Child Abuse Awareness Month 

During April, we recognize National Child Abuse Prevention Month and the importance of working together to support and strengthen families and prevent child maltreatment. Throughout the year, communities are encouraged to increase awareness about child and family well-being and work together to implement effective strategies that support families and prevent child abuse and neglect.

PINWHEELS

Prevent Child Abuse America started the Pinwheels for Prevention campaign in 2008 to create a national effort to change the public’s beliefs and behaviors regarding child abuse and neglect prevention. The pinwheel represents our efforts to change the way our nation thinks about prevention, focusing on community activities and public policies that prioritize prevention right from the start to make sure child abuse and neglect never occur.

For more information, visit the official Pinwheels for Prevention website.

“When we plant the blue pinwheels, hopefully, it’s to demonstrate to others what April is all about. It’s a child abuse prevention month… and the blue represents bruises that kids might have. We wear blue and we have blue pinwheels in solidarity for kids who have experienced abuse.”

1 Comment

  1. Also, “[even] well-meaning and loving parents can unintentionally do harm to a child if they are not well informed about human development” (Childhood Disrupted, pg.24).

    Therefore, failing at parenthood can occur as soon as the decision is made to conceive and carry a baby to term.

    By this I don’t mean they necessarily are or will be ‘bad’ parents. Rather, it’s that too many people will procreate regardless of not being sufficiently knowledgeable of child development science to parent in a psychologically functional/healthy manner.

    They seem to perceive thus treat human procreative ‘rights’ as though they (potential parents) will somehow, in blind anticipation, be innately inclined to sufficiently understand and appropriately nurture their children’s naturally developing minds and needs.

    As liberal democracies we cannot or will not prevent anyone from bearing children, even those who recklessly procreate. We can, however, educate young people for this most important job ever, even those who plan to remain childless, through mandatory high-school child-development science curriculum.

    While it wouldn’t be overly complicated, it would be notably more informational than diaper changing and baby feeding, which often are already covered by home economics [etcetera] curriculum.

    If nothing else, such child-development science curriculum could offer students an idea/clue as to whether they’re emotionally suited for the immense responsibility and strains of parenthood. Given what is at stake, should they not at least be equipped with such valuable science-based knowledge?
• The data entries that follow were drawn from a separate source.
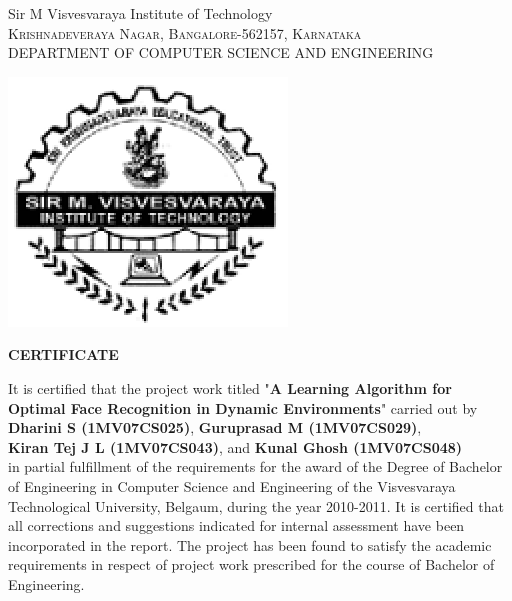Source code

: \newcommand{\tabcer}{\hspace*{1 cm}}
%
\thispagestyle{empty}

\begin{center}
\LARGE{Sir M Visvesvaraya Institute of Technology}\\
\vspace{1mm}
\normalsize\textsc{Krishnadeveraya Nagar, Bangalore-562157, Karnataka\\ }
\vspace{3mm}
\normalsize{DEPARTMENT OF COMPUTER SCIENCE  AND  ENGINEERING}

\vspace{3mm}
\includegraphics[scale=0.80]{spicture1.eps}

\vspace{3mm}

\textup{\Large \textbf{CERTIFICATE}} 							
\vspace{3mm}
\end{center} 								

It is certified that the project work titled "\textbf{A Learning Algorithm for \\
Optimal Face Recognition in Dynamic Environments}" carried out by \\
\textbf{Dharini S (1MV07CS025)}, \textbf{Guruprasad M (1MV07CS029)}, \\ \textbf{Kiran Tej J L (1MV07CS043)}, and \textbf{Kunal Ghosh (1MV07CS048)} \\
in partial fulfillment of the requirements for the award of the Degree of Bachelor of Engineering in Computer Science and Engineering of the Visvesvaraya Technological University, Belgaum, during the year 2010-2011. It is certified that all corrections and suggestions indicated for internal assessment have been incorporated in the report. The project has been found to satisfy the academic requirements in respect of project work prescribed for the course of Bachelor of Engineering. \\ \\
    After all, a mentally as well as physically sound future should be every child’s fundamental right — along with air, water, food and shelter — especially considering the very troubled world into which they never asked to enter; a world in which Child Abuse Prevention Month [every April] clearly needs to run 365 days of the year.

    _________

    “I remember leaving the hospital thinking, ‘Wait, are they going to let me just walk off with him? I don’t know beans about babies! I don’t have a license to do this. We’re just amateurs’.”
    —Anne Tyler, Breathing Lessons

    “It’s only after children have been discovered to be severely battered that their parents are forced to take a childrearing course as a condition of regaining custody. That’s much like requiring no license or driver’s ed[ucation] to drive a car, then waiting until drivers injure or kill someone before demanding that they learn how to drive.”
    —Myriam Miedzian, Ph.D.

    “The way a society functions is a reflection of the childrearing practices of that society. Today we reap what we have sown. Despite the well-documented critical nature of early life experiences, we dedicate few resources to this time of life. We do not educate our children about child development, parenting, or the impact of neglect and trauma on children.”
    — Dr. Bruce D. Perry, Ph.D. & Dr. John Marcellus

    “It has been said that if child abuse and neglect were to disappear today, the Diagnostic and Statistical Manual would shrink to the size of a pamphlet in two generations, and the prisons would empty. Or, as Bernie Siegel, MD, puts it, quite simply, after half a century of practicing medicine, ‘I have become convinced that our number-one public health problem is our childhood’.”